Method: Nine case-based scenarios have been developed involving preoperative patients with isolated orthopaedic traumas. Cases were established and marked with a baseline score by a treating anaesthetist and orthopaedic traumatic surgeons. The anaesthetists present and residents were asked to assign an ASA score for each case. Missing from the reference and inter-rater chord was then analyzed via Kappa fleiss and Cohen Kappa weighted and unweighted. Another approach to concordance (useful when there are only two advisors and the scale is continuous) is to calculate the differences between the observations of the two advisors. The average of these differences is called Bias and the reference interval (average ± 1.96 × standard deviation) is called the compliance limit. The limitations of the agreement provide an overview of how random variations can influence evaluations. There are several operational definitions of “inter-rated reliability” that reflect different views on what a reliable agreement between advisors is.  There are three operational definitions of agreements: therefore, the common probability of an agreement will remain high, even in the absence of an “intrinsic” agreement between the advisers. A useful interrater reliability coefficient (a) is expected to be close to 0 if there is no “intrinsic” agreement and (b) increased if the “intrinsic” agreement rate improves. Most probability-adjusted match coefficients achieve the first objective.
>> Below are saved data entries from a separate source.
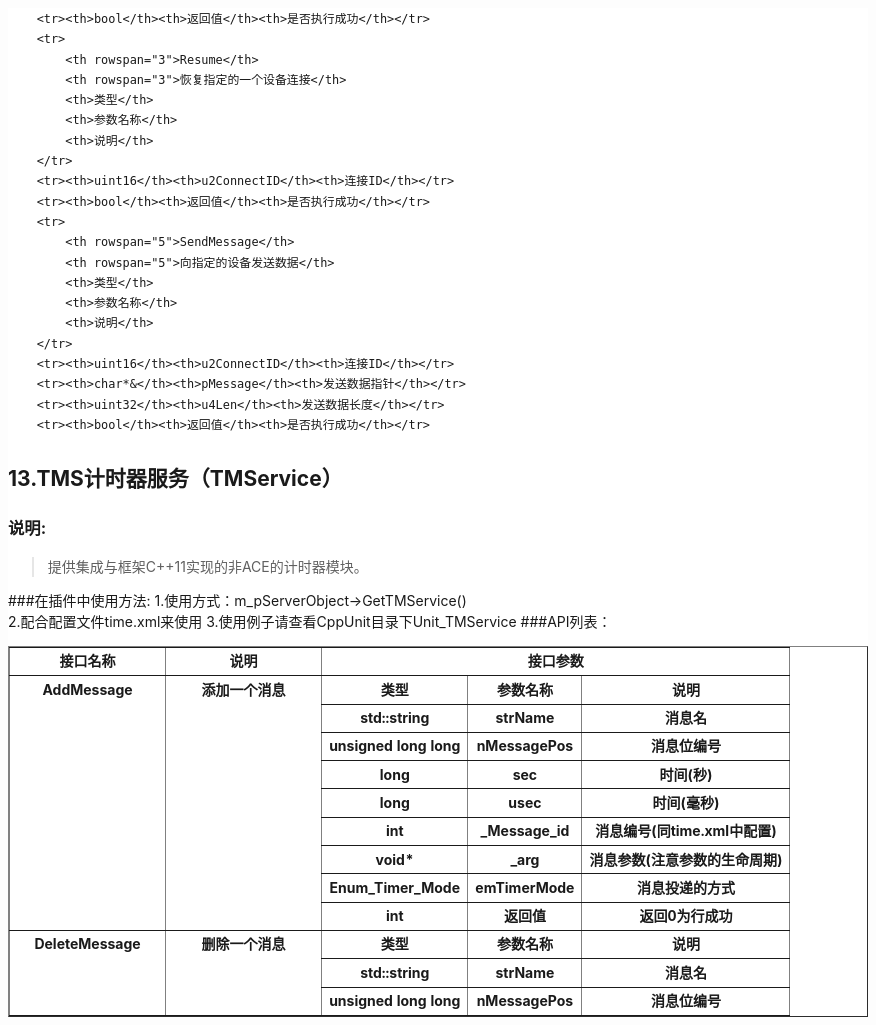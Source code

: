 		<tr><th>bool</th><th>返回值</th><th>是否执行成功</th></tr>
        <tr>
            <th rowspan="3">Resume</th>
            <th rowspan="3">恢复指定的一个设备连接</th>
            <th>类型</th>
            <th>参数名称</th>
            <th>说明</th>
        </tr>
		<tr><th>uint16</th><th>u2ConnectID</th><th>连接ID</th></tr>
		<tr><th>bool</th><th>返回值</th><th>是否执行成功</th></tr>
        <tr>
            <th rowspan="5">SendMessage</th>
            <th rowspan="5">向指定的设备发送数据</th>
            <th>类型</th>
            <th>参数名称</th>
            <th>说明</th>
        </tr>
		<tr><th>uint16</th><th>u2ConnectID</th><th>连接ID</th></tr>
		<tr><th>char*&</th><th>pMessage</th><th>发送数据指针</th></tr>
		<tr><th>uint32</th><th>u4Len</th><th>发送数据长度</th></tr>
		<tr><th>bool</th><th>返回值</th><th>是否执行成功</th></tr>
</table>    


## 13.TMS计时器服务（TMService）
### 说明:  
> 提供集成与框架C++11实现的非ACE的计时器模块。

###在插件中使用方法:
1.使用方式：m_pServerObject->GetTMService()  
2.配合配置文件time.xml来使用
3.使用例子请查看CppUnit目录下Unit_TMService
###API列表：  
<table width="100%" border="1" cellpadding="0" cellspacing="0">
        <tr>
            <th width="20%">接口名称</th>
			<th width="20%">说明</th>
            <th width="60%" colspan="3">接口参数</th>
        </tr>
        <tr>
            <th rowspan="9">AddMessage</th>
            <th rowspan="9">添加一个消息</th>
            <th>类型</th>
            <th>参数名称</th>
            <th>说明</th>
        </tr>
		<tr><th>std::string</th><th>strName</th><th>消息名</th></tr>
		<tr><th>unsigned long long</th><th>nMessagePos</th><th>消息位编号</th></tr>
		<tr><th>long</th><th>sec</th><th>时间(秒)</th></tr>
		<tr><th>long</th><th>usec</th><th>时间(毫秒)</th></tr>
		<tr><th>int</th><th>_Message_id</th><th>消息编号(同time.xml中配置)</th></tr>
		<tr><th>void*</th><th>_arg</th><th>消息参数(注意参数的生命周期)</th></tr>
		<tr><th>Enum_Timer_Mode</th><th>emTimerMode</th><th>消息投递的方式</th></tr>
		<tr><th>int</th><th>返回值</th><th>返回0为行成功</th></tr>
        <tr>
            <th rowspan="4">DeleteMessage</th>
            <th rowspan="4">删除一个消息</th>
            <th>类型</th>
            <th>参数名称</th>
            <th>说明</th>
        </tr>
		<tr><th>std::string</th><th>strName</th><th>消息名</th></tr>
		<tr><th>unsigned long long</th><th>nMessagePos</th><th>消息位编号</th></tr>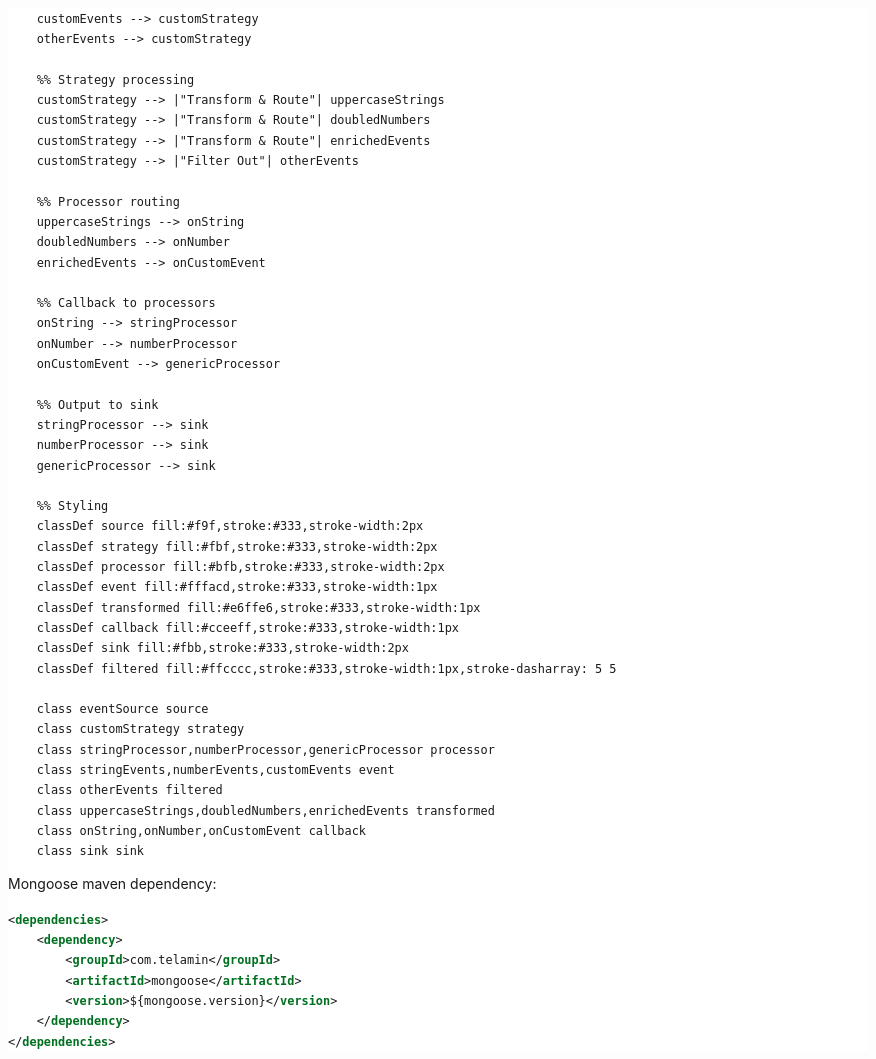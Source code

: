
 ```mermaid
    customEvents --> customStrategy
    otherEvents --> customStrategy
    
    %% Strategy processing
    customStrategy --> |"Transform & Route"| uppercaseStrings
    customStrategy --> |"Transform & Route"| doubledNumbers
    customStrategy --> |"Transform & Route"| enrichedEvents
    customStrategy --> |"Filter Out"| otherEvents
    
    %% Processor routing
    uppercaseStrings --> onString
    doubledNumbers --> onNumber
    enrichedEvents --> onCustomEvent
    
    %% Callback to processors
    onString --> stringProcessor
    onNumber --> numberProcessor
    onCustomEvent --> genericProcessor
    
    %% Output to sink
    stringProcessor --> sink
    numberProcessor --> sink
    genericProcessor --> sink
    
    %% Styling
    classDef source fill:#f9f,stroke:#333,stroke-width:2px
    classDef strategy fill:#fbf,stroke:#333,stroke-width:2px
    classDef processor fill:#bfb,stroke:#333,stroke-width:2px
    classDef event fill:#fffacd,stroke:#333,stroke-width:1px
    classDef transformed fill:#e6ffe6,stroke:#333,stroke-width:1px
    classDef callback fill:#cceeff,stroke:#333,stroke-width:1px
    classDef sink fill:#fbb,stroke:#333,stroke-width:2px
    classDef filtered fill:#ffcccc,stroke:#333,stroke-width:1px,stroke-dasharray: 5 5
    
    class eventSource source
    class customStrategy strategy
    class stringProcessor,numberProcessor,genericProcessor processor
    class stringEvents,numberEvents,customEvents event
    class otherEvents filtered
    class uppercaseStrings,doubledNumbers,enrichedEvents transformed
    class onString,onNumber,onCustomEvent callback
    class sink sink
```

Mongoose maven dependency:

```xml
<dependencies>
    <dependency>
        <groupId>com.telamin</groupId>
        <artifactId>mongoose</artifactId>
        <version>${mongoose.version}</version>
    </dependency>
</dependencies>
```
However, the second objective is not achieved by many well-known measures that correct the odds.  If the number of categories used is small (z.B 2 or 3), the probability of 2 raters agreeing by mere coincidence increases considerably. This is because the two advisors must limit themselves to the limited number of options available, which affects the overall agreement rate, not necessarily their propensity to enter into an “intrinsic” agreement (an agreement is considered “intrinsic” if not due to chance). Key measures of results: the correspondence between rates is expressed with intra-ccal correlation coefficients (CCIs) and corresponding confidence intervals of 95% (CN). The difference between advisors is reported with 95% of CN. The baseline demography, University of Los Angeles of California (UCLA), and Harris hip questionnaires were completed by all participants. Subsequent extensions of the approach included versions that could deal with “under-credits” and ordinal scales.  These extensions converge with the intra-class correlation family (ICC), which allows us to estimate reliability for each level of measurement, from the notion (kappa) to the ordinal (or ICC) at the interval (ICC or ordinal kappa) and the ratio (ICC). There are also variations that may consider the agreement by the evaluators on a number of points (for example.B.
two people agree on the rates of depression for all points of the same semi-structured interview for a case?) as well as cases of raters x (for example. B how do two or more evaluators agree on whether 30 cases have a diagnosis of depression, yes/no a nominal variable).